*Data to use*:
Segment Open
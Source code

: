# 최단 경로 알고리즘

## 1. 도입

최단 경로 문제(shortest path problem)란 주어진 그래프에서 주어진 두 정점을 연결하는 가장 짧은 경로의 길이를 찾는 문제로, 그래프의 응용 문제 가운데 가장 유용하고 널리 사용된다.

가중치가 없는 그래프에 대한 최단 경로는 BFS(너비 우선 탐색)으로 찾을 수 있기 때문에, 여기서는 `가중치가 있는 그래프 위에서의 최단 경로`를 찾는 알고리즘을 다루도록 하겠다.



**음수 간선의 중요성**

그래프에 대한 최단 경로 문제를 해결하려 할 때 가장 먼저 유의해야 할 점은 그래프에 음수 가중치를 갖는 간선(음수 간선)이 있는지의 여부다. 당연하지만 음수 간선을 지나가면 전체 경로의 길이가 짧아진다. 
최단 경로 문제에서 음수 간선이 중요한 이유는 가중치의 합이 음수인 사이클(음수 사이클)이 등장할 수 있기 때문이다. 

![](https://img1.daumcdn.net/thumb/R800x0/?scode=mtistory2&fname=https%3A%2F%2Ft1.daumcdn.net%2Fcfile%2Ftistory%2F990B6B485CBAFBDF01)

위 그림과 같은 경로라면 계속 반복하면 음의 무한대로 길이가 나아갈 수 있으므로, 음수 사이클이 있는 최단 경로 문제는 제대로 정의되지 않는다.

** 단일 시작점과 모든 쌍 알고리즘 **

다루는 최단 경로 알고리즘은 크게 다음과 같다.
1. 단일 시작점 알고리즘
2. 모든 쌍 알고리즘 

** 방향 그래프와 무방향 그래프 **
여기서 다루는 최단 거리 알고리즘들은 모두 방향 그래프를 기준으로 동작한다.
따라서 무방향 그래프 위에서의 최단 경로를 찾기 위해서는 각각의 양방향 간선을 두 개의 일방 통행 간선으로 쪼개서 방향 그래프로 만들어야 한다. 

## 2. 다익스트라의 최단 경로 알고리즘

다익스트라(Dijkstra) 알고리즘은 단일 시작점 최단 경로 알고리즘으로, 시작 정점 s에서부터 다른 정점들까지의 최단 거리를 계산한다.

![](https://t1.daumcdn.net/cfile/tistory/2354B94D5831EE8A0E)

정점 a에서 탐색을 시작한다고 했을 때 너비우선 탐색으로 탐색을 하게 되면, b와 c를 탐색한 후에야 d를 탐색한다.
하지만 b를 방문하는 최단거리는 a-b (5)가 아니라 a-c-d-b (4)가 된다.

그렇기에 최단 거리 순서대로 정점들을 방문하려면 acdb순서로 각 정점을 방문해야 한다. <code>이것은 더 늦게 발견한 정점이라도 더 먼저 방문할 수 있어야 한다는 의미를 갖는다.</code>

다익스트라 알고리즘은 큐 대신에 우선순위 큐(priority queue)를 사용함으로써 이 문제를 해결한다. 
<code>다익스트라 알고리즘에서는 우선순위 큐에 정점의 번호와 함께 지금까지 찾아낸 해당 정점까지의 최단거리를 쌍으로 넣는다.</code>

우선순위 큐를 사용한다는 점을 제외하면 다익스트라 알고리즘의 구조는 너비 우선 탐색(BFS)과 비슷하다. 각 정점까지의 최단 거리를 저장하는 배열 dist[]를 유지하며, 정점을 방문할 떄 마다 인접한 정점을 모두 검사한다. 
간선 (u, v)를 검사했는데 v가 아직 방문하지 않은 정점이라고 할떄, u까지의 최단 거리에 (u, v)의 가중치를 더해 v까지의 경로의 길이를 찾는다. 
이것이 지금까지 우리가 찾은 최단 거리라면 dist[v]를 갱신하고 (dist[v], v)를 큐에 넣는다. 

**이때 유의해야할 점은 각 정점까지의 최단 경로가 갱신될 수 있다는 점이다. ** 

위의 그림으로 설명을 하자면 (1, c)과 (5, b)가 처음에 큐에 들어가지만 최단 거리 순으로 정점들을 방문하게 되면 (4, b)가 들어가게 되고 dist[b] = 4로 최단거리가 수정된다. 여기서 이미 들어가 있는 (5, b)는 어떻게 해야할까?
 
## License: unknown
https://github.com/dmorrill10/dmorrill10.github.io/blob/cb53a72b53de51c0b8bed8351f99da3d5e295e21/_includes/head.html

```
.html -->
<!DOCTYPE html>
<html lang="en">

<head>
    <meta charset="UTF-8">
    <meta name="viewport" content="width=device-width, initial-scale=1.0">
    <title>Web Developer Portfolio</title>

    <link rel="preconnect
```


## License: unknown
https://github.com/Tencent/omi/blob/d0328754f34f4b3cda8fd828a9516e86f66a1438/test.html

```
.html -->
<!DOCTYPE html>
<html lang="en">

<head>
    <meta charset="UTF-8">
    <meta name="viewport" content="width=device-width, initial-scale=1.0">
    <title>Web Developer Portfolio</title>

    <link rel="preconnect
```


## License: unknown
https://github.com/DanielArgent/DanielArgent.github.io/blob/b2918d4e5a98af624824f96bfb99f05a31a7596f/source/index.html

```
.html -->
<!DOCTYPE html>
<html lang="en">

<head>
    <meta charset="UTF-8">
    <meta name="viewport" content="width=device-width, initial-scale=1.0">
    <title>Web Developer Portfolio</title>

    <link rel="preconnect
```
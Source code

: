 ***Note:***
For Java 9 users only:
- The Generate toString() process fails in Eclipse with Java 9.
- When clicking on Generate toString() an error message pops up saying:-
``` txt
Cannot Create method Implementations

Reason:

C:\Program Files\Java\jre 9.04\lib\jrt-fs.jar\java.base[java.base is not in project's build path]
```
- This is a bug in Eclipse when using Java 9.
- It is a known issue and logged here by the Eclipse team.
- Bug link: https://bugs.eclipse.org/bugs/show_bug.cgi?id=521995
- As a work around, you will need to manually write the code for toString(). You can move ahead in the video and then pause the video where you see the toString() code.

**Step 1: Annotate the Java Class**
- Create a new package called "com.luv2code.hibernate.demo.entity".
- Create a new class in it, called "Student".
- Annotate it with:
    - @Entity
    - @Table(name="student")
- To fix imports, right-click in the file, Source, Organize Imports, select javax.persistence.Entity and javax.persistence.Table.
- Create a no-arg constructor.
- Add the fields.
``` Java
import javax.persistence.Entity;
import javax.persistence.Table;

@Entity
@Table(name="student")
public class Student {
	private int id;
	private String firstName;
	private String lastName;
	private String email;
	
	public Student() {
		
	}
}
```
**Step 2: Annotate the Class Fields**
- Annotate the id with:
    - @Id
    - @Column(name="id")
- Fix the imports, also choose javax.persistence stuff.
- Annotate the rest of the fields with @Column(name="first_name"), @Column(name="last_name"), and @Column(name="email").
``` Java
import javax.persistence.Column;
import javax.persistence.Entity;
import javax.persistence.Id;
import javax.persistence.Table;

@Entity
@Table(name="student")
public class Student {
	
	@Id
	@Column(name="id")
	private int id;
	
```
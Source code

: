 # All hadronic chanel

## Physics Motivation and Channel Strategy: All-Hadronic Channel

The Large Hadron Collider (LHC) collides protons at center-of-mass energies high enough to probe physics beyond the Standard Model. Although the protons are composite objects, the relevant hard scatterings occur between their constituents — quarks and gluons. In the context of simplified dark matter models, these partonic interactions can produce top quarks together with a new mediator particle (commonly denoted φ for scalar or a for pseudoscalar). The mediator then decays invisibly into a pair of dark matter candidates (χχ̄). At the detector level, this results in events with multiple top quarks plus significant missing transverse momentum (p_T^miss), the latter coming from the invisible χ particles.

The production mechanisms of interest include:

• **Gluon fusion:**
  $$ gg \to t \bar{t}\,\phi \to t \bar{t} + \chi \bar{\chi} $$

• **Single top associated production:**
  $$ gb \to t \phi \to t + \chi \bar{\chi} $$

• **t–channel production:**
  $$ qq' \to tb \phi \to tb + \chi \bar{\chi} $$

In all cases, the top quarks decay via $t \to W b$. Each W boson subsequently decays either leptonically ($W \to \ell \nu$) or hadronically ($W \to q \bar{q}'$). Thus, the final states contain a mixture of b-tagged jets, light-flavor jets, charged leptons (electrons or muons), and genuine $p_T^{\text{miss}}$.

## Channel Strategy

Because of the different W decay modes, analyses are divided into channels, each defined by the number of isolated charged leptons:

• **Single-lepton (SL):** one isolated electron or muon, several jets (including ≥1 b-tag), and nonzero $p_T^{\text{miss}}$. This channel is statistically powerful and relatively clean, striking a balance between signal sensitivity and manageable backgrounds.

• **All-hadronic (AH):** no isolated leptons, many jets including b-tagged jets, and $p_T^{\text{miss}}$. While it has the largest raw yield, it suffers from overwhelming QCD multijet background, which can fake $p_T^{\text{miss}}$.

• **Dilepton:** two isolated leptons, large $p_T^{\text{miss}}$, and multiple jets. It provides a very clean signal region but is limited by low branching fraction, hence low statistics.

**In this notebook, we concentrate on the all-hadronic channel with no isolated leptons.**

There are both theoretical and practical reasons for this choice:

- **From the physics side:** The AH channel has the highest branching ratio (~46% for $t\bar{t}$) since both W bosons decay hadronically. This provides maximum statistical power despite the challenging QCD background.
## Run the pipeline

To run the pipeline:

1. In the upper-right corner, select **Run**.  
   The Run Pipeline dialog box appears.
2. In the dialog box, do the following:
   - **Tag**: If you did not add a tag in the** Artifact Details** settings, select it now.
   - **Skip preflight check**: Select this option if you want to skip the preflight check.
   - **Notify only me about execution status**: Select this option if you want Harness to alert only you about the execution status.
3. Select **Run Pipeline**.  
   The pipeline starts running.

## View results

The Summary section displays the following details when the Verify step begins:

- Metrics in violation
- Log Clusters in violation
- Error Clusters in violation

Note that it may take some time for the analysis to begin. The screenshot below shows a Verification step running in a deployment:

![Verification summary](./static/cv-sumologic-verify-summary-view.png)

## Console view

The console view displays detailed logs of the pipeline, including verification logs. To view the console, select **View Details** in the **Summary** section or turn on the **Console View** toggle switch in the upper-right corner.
Segment Closed
*Task item*:
In the listing above, locate the line with "There are both" and the line with "The Run Pipeline dialog box appears.", then extract exactly those lines and every line between them, and nothing more.

*Answer to the problem*:
There are both theoretical and practical reasons for this choice:

- **From the physics side:** The AH channel has the highest branching ratio (~46% for $t\bar{t}$) since both W bosons decay hadronically. This provides maximum statistical power despite the challenging QCD background.
## Run the pipeline

To run the pipeline:

1. In the upper-right corner, select **Run**.  
   The Run Pipeline dialog box appears.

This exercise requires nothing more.